** Opening LISTED RECORDS block **

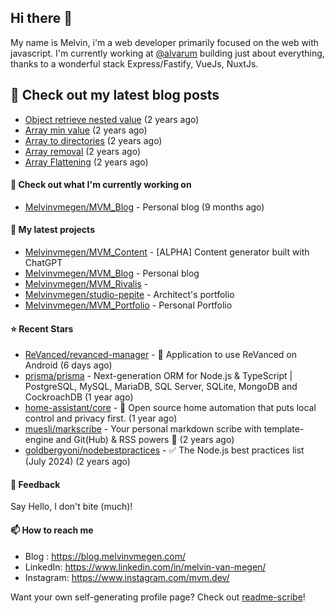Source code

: ## Hi there 👋

My name is Melvin, i'm a web developer primarily focused on the web with javascript.
I'm currently working at [@alvarum](https://alvarum.com/) building just about everything, thanks to a wonderful stack Express/Fastify, VueJs, NuxtJs.

## 📜 Check out my latest blog posts

- [Object retrieve nested value](https://blog.melvinvmegen.com/snippets/object-nested-value) (2 years ago)
- [Array min value](https://blog.melvinvmegen.com/snippets/array-min-value) (2 years ago)
- [Array to directories](https://blog.melvinvmegen.com/snippets/array-directories) (2 years ago)
- [Array removal](https://blog.melvinvmegen.com/snippets/array-removal) (2 years ago)
- [Array Flattening](https://blog.melvinvmegen.com/snippets/flatten-array) (2 years ago)

#### 👷 Check out what I'm currently working on

- [Melvinvmegen/MVM_Blog](https://github.com/Melvinvmegen/MVM_Blog) - Personal blog (9 months ago)

#### 🌱 My latest projects

- [Melvinvmegen/MVM_Content](https://github.com/Melvinvmegen/MVM_Content) - [ALPHA] Content generator built with ChatGPT
- [Melvinvmegen/MVM_Blog](https://github.com/Melvinvmegen/MVM_Blog) - Personal blog
- [Melvinvmegen/MVM_Rivalis](https://github.com/Melvinvmegen/MVM_Rivalis) - 
- [Melvinvmegen/studio-pepite](https://github.com/Melvinvmegen/studio-pepite) - Architect&#39;s portfolio
- [Melvinvmegen/MVM_Portfolio](https://github.com/Melvinvmegen/MVM_Portfolio) - Personal Portfolio

#### ⭐ Recent Stars

- [ReVanced/revanced-manager](https://github.com/ReVanced/revanced-manager) - 💊 Application to use ReVanced on Android  (6 days ago)
- [prisma/prisma](https://github.com/prisma/prisma) - Next-generation ORM for Node.js &amp; TypeScript | PostgreSQL, MySQL, MariaDB, SQL Server, SQLite, MongoDB and CockroachDB (1 year ago)
- [home-assistant/core](https://github.com/home-assistant/core) - :house_with_garden: Open source home automation that puts local control and privacy first. (1 year ago)
- [muesli/markscribe](https://github.com/muesli/markscribe) - Your personal markdown scribe with template-engine and Git(Hub) &amp; RSS powers 📜 (2 years ago)
- [goldbergyoni/nodebestpractices](https://github.com/goldbergyoni/nodebestpractices) - :white_check_mark:  The Node.js best practices list (July 2024) (2 years ago)

#### 💬 Feedback

Say Hello, I don't bite (much)!

#### 📫 How to reach me

- Blog : https://blog.melvinvmegen.com/
- LinkedIn: https://www.linkedin.com/in/melvin-van-megen/
- Instagram: https://www.instagram.com/mvm.dev/

Want your own self-generating profile page? Check out [readme-scribe](https://github.com/muesli/readme-scribe)!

** Closing LISTED RECORDS block **

- **THE TASK**:
Repeat, exactly and in full, each line from the start of the data to the line that contains "## 📜 Check out my latest blog posts". Pictures do not go in.

- **OUTPUT OF THE TASK**:
Source code

: ## Hi there 👋

My name is Melvin, i'm a web developer primarily focused on the web with javascript.
I'm currently working at [@alvarum](https://alvarum.com/) building just about everything, thanks to a wonderful stack Express/Fastify, VueJs, NuxtJs.

## 📜 Check out my latest blog posts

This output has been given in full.